Monday, December 19, 2011

It's been awhile

So it's been a long while since I've posted.  My mom has passed... It has been an experience that is to say the least.  There are very few days that go by that I don't think of her, especially with Christmas just a few days away.  Going through the Holiday grind has been interesting.  It is upsetting(not the right word but don't know of a better one), lonely, like a chunk is missing. I suppose that the hole that I'm feeling will slowly close up till it is just a crack; but now it is a huge abyss.
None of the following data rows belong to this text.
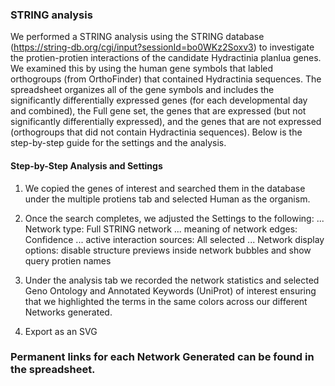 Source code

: ### STRING analysis 

We performed a STRING analysis using the STRING database (https://string-db.org/cgi/input?sessionId=bo0WKz2Soxv3) to investigate the protien-protien interactions of the candidate Hydractinia planlua genes. We examined this by using the human gene symbols that labled orthogroups (from OrthoFinder) that contained Hydractinia sequences. The spreadsheet organizes all of the gene symbols and includes the significantly differentially expressed genes (for each developmental day and combined), the Full gene set, the genes that are expressed (but not significantly differentially expressed), and the genes that are not expressed (orthogroups that did not contain Hydractinia sequences). Below is the step-by-step guide for the settings and the analysis. 

#### Step-by-Step Analysis and Settings

1. We copied the genes of interest and searched them in the database under the multiple protiens tab and selected Human as the organism. 

2. Once the search completes, we adjusted the Settings to the following: 
  ... Network type: Full STRING network
  ... meaning of network edges: Confidence
  ... active interaction sources: All selected
  ... Network display options: disable structure previews inside network bubbles and show query protien names

3. Under the analysis tab we recorded the network statistics and selected Geno Ontology and Annotated Keywords (UniProt) of interest ensuring that we highlighted the terms in the same colors across our different Networks generated.

4. Export as an SVG

### **Permanent links for each Network Generated can be found in the spreadsheet.**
Went up and bar tended at my Grandparents Christmas party yesterday. Had a good time; but all the way up the seat next to me felt empty... I decided that it really sucked... The ride up, not the overall experience.  I get mad when I see elderly couples together; not at them per say but at the whole idea that they get to be together here on Earth and my parents do not... I get over it... I understand that they are together on the other side of the veil; it's just not fair to those of us here. Hell, it's not fair to me!  But no one ever said that life is fair huh.
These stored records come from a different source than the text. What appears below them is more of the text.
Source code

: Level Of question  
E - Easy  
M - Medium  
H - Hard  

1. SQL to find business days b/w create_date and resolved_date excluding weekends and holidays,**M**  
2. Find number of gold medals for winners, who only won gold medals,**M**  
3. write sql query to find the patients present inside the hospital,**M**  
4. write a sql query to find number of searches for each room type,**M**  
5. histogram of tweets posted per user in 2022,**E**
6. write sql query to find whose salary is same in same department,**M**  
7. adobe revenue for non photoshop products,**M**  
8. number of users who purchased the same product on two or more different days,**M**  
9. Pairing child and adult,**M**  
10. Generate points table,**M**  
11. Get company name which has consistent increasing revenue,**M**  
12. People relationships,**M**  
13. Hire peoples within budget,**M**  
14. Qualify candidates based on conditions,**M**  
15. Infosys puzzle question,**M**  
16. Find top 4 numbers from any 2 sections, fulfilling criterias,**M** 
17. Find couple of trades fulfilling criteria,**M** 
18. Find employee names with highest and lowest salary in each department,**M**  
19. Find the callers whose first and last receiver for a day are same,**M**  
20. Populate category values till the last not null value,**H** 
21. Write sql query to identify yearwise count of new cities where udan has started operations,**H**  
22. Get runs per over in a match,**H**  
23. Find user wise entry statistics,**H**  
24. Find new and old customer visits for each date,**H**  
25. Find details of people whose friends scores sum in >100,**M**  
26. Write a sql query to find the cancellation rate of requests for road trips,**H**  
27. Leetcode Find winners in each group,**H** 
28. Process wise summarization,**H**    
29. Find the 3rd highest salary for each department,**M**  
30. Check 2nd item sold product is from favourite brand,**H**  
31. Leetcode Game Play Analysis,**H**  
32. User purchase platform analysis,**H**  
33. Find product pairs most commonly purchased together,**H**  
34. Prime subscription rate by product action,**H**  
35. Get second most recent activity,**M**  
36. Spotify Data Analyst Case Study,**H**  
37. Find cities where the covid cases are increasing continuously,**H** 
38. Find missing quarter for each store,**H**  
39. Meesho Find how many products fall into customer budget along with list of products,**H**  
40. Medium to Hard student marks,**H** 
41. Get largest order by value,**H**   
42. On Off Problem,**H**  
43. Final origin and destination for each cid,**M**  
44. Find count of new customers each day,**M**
I was praying the other night, I was telling God how much I missed my mother and I realized that I really should be saying I miss my Mother and Father... Though it was just a little more than five years ago that my Dad passed away it sometimes seems like an eternity.  I guess that they abyss that I had for him five years ago has slowly filled in... I'm not sure if that's a good thing or not? Time heals all wounds I guess...

Oh Well... Time to go take another step forward.